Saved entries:
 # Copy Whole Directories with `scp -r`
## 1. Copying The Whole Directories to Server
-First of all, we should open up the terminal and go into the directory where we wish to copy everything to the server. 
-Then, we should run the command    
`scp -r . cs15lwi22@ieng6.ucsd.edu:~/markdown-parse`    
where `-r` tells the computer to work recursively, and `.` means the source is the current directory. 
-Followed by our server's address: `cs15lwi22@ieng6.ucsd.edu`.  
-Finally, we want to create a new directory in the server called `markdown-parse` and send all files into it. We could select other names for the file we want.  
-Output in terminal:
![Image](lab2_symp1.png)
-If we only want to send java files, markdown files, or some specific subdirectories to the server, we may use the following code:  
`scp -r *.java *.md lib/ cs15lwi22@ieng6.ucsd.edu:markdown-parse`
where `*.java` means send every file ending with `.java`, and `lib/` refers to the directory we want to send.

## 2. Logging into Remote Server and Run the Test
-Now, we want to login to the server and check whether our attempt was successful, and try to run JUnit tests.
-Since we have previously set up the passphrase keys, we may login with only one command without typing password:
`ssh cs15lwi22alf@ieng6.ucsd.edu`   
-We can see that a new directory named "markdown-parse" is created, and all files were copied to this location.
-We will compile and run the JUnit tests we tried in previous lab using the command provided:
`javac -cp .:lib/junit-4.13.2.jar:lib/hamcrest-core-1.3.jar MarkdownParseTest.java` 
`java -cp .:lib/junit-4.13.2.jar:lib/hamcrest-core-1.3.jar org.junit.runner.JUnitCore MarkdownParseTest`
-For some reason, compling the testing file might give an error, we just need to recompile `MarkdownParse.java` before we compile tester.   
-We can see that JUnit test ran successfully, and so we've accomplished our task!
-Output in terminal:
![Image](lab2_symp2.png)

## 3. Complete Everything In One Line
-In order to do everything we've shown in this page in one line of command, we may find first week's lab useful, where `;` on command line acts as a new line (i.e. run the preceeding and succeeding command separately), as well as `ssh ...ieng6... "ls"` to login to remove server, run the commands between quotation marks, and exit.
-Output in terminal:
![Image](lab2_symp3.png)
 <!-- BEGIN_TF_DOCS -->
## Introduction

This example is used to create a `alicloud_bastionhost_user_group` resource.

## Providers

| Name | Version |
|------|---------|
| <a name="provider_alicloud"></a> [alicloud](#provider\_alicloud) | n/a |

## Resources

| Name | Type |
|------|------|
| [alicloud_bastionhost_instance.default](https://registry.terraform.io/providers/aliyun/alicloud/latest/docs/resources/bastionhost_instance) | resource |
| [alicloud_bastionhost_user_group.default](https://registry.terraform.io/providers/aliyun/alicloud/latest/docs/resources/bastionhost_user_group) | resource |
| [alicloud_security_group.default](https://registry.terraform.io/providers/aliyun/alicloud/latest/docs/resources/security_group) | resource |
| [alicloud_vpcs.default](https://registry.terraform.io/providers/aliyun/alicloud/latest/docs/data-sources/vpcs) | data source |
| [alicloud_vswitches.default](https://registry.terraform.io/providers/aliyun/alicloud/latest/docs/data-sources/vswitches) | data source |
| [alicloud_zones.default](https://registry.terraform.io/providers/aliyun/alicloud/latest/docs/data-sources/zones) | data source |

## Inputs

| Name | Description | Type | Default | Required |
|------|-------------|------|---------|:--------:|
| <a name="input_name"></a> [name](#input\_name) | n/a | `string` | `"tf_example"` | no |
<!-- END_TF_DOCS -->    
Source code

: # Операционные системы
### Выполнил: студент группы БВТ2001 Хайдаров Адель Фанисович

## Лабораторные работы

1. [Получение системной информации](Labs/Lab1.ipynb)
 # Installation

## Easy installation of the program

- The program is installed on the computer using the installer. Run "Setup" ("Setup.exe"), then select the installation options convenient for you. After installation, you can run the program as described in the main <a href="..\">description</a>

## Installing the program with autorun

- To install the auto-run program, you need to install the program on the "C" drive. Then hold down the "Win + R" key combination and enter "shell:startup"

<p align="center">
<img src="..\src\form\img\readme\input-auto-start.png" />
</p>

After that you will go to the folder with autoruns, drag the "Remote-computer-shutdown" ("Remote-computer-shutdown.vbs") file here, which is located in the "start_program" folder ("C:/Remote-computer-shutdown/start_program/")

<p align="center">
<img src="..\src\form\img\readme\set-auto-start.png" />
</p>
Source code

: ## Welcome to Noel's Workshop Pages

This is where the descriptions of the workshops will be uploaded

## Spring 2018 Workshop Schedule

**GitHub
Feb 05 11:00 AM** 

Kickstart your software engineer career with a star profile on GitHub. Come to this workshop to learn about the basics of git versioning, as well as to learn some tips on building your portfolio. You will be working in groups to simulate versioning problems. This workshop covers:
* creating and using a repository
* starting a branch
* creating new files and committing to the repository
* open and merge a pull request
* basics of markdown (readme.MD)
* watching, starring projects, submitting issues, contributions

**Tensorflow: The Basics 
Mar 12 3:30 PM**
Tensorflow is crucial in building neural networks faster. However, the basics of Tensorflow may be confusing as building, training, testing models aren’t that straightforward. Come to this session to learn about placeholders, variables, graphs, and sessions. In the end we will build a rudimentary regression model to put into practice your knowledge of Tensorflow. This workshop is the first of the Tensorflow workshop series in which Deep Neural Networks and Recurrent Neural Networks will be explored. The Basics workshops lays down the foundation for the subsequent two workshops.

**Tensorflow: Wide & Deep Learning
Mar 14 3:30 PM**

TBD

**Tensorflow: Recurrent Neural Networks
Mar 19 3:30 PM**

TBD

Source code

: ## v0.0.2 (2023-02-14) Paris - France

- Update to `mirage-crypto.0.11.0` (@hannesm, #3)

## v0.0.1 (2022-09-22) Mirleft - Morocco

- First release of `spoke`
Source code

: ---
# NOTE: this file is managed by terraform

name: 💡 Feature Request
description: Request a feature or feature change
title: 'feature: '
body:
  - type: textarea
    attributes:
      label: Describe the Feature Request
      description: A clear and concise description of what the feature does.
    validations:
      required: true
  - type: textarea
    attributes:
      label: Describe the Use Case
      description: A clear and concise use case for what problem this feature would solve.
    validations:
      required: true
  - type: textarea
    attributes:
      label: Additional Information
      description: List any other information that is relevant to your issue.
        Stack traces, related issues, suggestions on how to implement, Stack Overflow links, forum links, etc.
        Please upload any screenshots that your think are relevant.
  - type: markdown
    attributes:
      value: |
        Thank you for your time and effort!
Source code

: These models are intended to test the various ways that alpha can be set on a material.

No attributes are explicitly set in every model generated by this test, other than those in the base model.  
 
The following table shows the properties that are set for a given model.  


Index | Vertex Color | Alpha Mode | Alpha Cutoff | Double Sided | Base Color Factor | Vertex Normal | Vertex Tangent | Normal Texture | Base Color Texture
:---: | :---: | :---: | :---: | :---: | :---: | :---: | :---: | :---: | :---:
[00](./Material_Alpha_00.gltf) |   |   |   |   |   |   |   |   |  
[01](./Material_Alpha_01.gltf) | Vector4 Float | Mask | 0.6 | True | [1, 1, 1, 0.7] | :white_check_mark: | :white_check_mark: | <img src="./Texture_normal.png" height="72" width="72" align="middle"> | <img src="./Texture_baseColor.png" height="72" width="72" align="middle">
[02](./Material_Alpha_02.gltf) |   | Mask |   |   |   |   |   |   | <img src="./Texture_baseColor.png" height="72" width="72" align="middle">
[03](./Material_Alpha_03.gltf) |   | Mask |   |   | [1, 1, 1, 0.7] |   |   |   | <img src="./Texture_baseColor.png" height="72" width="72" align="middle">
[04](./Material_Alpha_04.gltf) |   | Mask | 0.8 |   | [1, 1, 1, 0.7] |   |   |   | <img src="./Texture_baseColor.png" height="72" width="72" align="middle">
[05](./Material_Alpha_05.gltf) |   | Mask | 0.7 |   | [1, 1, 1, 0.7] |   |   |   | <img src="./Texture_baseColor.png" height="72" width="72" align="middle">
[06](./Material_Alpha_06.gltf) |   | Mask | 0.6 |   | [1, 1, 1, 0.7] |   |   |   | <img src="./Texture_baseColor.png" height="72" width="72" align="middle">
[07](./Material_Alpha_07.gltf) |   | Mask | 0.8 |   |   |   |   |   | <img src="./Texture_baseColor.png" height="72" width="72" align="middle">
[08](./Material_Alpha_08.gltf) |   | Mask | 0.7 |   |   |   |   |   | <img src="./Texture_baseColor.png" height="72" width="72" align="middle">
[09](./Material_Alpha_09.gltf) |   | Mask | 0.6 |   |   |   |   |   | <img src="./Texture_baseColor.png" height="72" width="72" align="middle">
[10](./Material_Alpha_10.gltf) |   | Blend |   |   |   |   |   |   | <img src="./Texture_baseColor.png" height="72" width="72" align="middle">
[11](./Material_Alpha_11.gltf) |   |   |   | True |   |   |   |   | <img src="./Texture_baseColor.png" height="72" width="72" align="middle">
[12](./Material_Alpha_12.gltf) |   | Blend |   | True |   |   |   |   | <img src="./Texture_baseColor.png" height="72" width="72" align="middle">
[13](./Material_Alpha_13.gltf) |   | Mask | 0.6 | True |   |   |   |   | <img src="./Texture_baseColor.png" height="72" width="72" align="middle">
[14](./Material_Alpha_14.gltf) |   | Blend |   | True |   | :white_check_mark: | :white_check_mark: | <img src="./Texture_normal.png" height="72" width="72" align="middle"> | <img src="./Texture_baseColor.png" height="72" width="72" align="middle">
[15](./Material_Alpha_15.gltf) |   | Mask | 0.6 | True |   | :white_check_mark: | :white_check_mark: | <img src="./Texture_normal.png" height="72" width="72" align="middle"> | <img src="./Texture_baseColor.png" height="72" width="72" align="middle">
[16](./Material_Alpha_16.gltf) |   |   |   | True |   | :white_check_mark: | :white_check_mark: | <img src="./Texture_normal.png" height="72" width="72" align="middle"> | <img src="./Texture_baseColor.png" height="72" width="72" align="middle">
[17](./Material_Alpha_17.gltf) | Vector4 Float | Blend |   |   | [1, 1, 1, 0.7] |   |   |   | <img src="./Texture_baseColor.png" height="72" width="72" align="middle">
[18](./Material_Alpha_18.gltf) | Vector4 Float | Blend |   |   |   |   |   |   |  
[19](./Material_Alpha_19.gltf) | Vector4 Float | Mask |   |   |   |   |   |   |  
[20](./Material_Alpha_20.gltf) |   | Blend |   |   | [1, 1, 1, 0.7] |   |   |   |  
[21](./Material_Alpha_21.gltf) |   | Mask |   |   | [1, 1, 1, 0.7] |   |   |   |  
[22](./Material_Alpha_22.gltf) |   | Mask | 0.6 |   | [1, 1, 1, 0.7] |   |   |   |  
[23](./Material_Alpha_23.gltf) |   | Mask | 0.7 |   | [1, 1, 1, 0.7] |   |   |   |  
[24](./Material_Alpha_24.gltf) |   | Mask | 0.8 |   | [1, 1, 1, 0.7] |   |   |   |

**TASK REQUIREMENTS:**
Tally the lines in the records that hold the word "Recurrent". Give only the total.

**RESPONSE TO THIS TASK:**
2